Building/room: FHL
Mailbox: 351812
Some educational landmarks:
Miscellaneous courses at University of Washington 1966-1977
B.A. Biology, Colorado College 1972
Summer classes at Bodega Marine Laboratory, University of California 1971, 1972
Summer classes at Friday Harbor Laboratories, University of Washington 1974, 1976
Limnology lab and field assistant for W.T. Edmondson, UW Zoology 1974, 1976-77
M.S. Zoology, Florida State University 1976
Ph.D. Biology, University of Victoria (Canada) 1982
Miscellaneous courses at Skagit Valley College (in Friday Harbor) 1986-present
Flute 1960- ; oboe 1994- ; marimba 2003-
I have been resident at the University of Washington's Friday Harbor Laboratories since 1978, but have been a visiting post-doc or researcher for several-month stints in New Zealand, at the Station Zoologique in Villefranche-sur-Mer, France, at the Station Biologique in Roscoff, France, and at Harbor Branch Oceanographic Institution in Florida. I typically go to sea on about one oceanographic cruise per year and feel extremely fortunate to have had many opportunities to observe and contemplate the open ocean and deep-sea up-close, in situ, on numerous dives in manned submersibles and using state-of-the-art ROVs (Remote Operating Vehicles).

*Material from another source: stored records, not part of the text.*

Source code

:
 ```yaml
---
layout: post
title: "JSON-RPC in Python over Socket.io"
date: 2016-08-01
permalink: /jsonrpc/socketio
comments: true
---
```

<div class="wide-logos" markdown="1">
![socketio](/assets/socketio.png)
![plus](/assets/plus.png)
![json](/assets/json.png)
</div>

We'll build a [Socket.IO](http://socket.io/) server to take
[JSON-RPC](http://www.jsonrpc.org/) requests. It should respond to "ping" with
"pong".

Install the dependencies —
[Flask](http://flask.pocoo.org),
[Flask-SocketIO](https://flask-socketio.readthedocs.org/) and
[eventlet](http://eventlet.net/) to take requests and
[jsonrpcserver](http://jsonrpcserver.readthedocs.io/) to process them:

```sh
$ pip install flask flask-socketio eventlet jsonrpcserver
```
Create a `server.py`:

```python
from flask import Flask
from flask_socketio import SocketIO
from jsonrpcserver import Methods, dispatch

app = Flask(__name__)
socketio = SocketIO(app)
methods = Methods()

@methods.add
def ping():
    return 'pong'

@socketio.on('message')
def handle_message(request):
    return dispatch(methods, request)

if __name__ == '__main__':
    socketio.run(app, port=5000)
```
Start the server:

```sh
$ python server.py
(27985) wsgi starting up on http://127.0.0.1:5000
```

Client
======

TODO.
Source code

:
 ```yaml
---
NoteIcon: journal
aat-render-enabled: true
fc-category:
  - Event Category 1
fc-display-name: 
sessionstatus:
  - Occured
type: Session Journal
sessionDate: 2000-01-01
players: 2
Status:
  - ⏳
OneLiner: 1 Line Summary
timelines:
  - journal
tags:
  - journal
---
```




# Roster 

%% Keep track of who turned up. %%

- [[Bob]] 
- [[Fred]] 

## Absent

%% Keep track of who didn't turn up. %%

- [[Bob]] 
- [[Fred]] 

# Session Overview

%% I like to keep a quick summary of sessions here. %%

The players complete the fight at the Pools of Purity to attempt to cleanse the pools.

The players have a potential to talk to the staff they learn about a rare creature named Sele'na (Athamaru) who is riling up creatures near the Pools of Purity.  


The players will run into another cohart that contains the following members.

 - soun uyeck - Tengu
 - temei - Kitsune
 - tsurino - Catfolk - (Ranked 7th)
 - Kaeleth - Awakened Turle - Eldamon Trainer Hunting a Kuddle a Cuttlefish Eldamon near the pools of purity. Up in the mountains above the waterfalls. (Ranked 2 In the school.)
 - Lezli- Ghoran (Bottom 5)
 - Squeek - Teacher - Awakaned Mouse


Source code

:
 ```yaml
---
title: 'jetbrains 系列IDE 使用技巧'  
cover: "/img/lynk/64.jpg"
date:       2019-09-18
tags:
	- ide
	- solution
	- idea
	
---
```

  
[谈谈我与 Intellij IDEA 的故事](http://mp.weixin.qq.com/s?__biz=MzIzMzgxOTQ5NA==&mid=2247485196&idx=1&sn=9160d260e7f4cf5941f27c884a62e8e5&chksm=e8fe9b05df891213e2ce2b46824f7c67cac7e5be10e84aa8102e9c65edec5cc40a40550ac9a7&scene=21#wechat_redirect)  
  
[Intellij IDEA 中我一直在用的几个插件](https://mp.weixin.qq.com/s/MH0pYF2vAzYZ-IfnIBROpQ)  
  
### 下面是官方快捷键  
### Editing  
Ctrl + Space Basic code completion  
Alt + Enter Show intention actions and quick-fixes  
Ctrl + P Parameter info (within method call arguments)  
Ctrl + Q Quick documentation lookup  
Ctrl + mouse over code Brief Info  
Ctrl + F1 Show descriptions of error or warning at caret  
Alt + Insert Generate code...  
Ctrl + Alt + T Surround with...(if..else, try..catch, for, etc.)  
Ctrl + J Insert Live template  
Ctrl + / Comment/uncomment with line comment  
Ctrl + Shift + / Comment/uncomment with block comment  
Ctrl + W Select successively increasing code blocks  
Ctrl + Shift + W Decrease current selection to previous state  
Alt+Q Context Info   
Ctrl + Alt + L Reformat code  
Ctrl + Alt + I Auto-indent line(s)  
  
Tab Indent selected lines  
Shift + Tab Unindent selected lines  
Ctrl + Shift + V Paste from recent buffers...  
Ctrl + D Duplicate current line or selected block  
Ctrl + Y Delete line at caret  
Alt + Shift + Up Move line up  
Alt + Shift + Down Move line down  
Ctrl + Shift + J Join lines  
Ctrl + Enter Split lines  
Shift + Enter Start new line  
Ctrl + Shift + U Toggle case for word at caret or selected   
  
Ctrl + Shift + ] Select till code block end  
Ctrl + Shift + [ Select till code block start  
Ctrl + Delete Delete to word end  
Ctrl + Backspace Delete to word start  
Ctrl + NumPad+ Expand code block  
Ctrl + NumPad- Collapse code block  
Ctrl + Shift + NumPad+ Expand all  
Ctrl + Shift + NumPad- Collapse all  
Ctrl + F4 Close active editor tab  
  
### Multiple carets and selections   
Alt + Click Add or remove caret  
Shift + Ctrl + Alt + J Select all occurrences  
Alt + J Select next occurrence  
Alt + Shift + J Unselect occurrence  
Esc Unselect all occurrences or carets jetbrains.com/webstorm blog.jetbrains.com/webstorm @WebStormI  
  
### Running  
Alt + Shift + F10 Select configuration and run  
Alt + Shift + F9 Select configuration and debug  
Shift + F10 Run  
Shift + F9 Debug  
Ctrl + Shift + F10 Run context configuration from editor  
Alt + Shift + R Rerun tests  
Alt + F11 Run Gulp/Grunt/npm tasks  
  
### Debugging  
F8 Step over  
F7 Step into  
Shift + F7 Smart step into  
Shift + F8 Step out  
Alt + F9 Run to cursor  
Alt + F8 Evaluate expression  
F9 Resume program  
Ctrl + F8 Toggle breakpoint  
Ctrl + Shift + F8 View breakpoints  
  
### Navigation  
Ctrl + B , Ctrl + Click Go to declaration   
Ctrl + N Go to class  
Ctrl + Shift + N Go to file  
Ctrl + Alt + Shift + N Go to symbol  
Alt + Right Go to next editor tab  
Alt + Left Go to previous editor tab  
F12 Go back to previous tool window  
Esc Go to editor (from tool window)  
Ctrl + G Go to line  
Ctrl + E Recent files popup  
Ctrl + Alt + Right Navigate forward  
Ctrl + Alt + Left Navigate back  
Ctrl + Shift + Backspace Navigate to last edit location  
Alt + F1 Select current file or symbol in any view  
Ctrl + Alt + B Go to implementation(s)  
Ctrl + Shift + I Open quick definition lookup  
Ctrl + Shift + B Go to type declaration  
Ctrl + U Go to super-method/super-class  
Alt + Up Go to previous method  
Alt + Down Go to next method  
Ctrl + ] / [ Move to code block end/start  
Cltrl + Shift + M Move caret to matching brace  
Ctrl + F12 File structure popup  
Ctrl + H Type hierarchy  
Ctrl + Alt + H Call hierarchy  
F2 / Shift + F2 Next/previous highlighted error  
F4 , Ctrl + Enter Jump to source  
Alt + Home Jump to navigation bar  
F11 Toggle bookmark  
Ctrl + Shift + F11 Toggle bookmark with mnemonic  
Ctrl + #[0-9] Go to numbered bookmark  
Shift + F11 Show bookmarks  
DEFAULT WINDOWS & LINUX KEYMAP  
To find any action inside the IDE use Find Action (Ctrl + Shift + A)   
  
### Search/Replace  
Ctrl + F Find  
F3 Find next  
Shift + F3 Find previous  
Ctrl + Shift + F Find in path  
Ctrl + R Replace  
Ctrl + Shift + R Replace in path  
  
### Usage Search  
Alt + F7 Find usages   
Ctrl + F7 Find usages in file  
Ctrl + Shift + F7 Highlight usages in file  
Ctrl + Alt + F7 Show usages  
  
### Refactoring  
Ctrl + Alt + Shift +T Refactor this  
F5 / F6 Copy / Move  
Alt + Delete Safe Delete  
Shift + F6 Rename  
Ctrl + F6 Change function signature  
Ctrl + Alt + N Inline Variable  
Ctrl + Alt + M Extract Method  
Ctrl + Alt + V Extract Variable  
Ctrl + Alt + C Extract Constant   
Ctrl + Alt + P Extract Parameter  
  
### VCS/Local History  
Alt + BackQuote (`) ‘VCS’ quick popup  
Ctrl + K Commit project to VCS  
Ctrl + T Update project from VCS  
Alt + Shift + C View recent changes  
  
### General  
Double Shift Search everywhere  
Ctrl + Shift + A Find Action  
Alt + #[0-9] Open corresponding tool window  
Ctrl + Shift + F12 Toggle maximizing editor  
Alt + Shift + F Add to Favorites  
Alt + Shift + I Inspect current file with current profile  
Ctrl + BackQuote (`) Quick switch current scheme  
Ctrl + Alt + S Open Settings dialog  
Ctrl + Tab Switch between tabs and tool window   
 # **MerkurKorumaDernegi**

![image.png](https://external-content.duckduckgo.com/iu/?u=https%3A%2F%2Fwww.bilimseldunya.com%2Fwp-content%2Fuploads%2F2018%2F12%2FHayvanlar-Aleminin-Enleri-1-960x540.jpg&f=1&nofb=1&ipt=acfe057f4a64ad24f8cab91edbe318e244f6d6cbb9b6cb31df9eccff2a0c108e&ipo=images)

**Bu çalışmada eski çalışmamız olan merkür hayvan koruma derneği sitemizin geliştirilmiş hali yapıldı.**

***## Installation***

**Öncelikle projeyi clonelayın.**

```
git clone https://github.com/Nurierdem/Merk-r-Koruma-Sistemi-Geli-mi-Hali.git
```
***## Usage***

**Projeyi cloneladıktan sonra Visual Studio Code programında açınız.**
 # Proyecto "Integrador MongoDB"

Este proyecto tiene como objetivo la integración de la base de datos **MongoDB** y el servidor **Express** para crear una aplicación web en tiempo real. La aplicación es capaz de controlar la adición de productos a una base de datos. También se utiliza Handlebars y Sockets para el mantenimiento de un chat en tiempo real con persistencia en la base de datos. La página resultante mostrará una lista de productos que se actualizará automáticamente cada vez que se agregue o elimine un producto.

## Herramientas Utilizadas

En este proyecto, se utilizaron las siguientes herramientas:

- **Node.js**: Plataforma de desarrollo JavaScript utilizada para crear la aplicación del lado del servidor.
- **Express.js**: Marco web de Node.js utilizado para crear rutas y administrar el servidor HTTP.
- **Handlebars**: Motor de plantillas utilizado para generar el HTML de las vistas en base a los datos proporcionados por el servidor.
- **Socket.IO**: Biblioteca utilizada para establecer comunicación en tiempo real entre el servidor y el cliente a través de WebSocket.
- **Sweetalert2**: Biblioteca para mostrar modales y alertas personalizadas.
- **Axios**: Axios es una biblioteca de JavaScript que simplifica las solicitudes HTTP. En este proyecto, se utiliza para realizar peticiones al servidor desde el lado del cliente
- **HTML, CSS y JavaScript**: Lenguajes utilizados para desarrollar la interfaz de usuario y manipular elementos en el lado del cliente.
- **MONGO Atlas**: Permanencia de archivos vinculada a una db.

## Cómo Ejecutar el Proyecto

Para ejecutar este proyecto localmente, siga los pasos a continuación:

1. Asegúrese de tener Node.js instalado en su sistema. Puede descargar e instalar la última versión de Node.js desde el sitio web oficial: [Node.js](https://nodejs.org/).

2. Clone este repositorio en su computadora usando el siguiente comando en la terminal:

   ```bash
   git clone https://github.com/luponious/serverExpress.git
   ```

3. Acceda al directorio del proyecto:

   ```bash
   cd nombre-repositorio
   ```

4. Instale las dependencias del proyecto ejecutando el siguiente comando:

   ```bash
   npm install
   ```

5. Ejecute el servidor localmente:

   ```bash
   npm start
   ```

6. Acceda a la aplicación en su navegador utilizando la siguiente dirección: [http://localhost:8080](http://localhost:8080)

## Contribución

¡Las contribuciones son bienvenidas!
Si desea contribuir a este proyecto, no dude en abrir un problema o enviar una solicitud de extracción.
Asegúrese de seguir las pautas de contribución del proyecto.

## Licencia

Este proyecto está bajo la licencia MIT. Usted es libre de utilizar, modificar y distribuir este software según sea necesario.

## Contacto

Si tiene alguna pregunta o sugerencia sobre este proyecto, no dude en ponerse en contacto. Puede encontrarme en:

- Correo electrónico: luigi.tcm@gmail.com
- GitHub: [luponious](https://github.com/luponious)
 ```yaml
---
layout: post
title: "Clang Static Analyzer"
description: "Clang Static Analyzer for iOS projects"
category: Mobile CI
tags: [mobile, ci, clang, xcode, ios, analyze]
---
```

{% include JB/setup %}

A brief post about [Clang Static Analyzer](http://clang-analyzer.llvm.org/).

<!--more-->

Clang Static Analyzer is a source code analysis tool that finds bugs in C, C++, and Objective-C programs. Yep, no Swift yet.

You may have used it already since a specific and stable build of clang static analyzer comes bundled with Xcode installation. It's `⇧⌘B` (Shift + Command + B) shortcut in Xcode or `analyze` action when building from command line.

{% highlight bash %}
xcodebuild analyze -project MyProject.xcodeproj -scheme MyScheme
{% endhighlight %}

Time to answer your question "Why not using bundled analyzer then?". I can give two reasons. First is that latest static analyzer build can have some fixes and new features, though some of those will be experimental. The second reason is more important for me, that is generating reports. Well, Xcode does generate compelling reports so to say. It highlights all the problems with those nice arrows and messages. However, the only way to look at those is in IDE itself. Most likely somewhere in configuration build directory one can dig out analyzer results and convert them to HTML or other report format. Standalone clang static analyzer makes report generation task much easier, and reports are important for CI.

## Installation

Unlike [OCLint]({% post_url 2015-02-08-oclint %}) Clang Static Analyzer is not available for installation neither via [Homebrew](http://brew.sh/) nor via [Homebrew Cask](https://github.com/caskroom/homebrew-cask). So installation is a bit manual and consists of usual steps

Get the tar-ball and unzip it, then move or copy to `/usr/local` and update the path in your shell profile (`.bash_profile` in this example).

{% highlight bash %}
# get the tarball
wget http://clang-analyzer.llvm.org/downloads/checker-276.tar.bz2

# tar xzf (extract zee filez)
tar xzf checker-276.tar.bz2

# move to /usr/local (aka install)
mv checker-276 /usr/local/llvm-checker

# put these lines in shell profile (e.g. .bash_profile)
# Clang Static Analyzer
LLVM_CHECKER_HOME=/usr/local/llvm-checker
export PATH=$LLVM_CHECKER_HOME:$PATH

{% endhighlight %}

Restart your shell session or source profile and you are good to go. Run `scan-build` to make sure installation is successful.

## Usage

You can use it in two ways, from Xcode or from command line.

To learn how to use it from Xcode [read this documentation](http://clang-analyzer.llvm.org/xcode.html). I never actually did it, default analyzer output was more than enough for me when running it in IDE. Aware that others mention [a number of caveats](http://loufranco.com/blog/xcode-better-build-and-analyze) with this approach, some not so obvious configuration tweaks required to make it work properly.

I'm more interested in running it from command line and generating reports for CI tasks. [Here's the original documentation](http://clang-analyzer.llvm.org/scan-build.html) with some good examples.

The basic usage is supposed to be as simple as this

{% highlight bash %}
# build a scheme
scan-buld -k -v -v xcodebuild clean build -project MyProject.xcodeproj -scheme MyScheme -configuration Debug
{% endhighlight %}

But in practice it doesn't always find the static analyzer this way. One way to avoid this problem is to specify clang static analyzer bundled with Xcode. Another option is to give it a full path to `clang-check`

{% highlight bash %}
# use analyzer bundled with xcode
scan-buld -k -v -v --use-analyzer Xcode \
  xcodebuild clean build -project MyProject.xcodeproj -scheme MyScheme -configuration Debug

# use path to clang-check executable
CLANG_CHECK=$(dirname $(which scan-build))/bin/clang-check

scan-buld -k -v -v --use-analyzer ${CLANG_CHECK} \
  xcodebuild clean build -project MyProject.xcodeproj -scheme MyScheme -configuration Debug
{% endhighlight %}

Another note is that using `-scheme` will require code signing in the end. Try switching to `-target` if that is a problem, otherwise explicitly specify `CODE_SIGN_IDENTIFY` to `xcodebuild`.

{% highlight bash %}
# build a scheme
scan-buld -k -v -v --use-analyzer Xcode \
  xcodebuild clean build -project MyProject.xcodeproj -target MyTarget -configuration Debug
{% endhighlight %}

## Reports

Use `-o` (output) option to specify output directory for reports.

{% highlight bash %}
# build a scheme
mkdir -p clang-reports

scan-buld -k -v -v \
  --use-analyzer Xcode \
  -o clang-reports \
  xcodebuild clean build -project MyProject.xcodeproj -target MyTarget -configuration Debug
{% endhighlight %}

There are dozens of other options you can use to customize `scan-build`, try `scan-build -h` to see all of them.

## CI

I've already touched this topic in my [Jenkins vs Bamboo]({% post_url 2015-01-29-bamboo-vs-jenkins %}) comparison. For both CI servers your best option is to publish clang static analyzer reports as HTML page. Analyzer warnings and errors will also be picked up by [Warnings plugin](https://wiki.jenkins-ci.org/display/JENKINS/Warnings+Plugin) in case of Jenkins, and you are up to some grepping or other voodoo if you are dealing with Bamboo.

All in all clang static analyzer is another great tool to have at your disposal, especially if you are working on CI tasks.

Please note: Dr. Mills is not eligible to take graduate students.
I work year-round off-campus at the UW Friday Harbor Laboratories, where I have spent more than 30 years studying many aspects of the biology of the exceptional and easily accessible marine gelatinous zooplankton fauna. I also frequently do collaborative fieldwork elsewhere, studying both oceanic and nearshore faunas, and deep sea as well as shallow-living forms, moving toward a global sense of the biology, ecology, and biodiversity of (especially) medusae and ctenophores. I work primarily at the population and individual levels, but also at the ecosystem level including analysis of large and small-scale macroplankton community structure (relying on submersible or ROV observations). See my website at http://faculty.washington.edu/cemills/index.html.

The image above is an in situ video frame of the deep-sea jellyfish C. millsae Thuesen 2003 (~25 mm bell diameter) taken off California from the Monterey Bay Aquarium Research Institute's ROV Tiburon, shown here approximately life-size, with permission from Erik Thuesen and Steve Haddock. This distinctive species, which broods young jellyfish within the bell cavity, still attached to the gonads, has now been found on both sides of the North Pacific and in the North Atlantic and may well have worldwide deep-sea distribution.
My work on the plankton has led me into the field of ocean conservation -- it now appears that although jellyfish may be increasing in some highly disturbed ocean ecosystems, there are other places, including Puget Sound, where their numbers are dwindling as the marine habitat becomes degraded. In addition to an interest in the establishment of marine protected areas on the high seas, supplementing those traditionally set up in coastal areas, I am also concerned about, and studying the increasing impacts of non-native marine species in nearshore ecosystems. I am passionate about the responsibility of scientists to inform the public about environmental change and choices, and contribute on behalf of both marine and terrestrial ecosystems.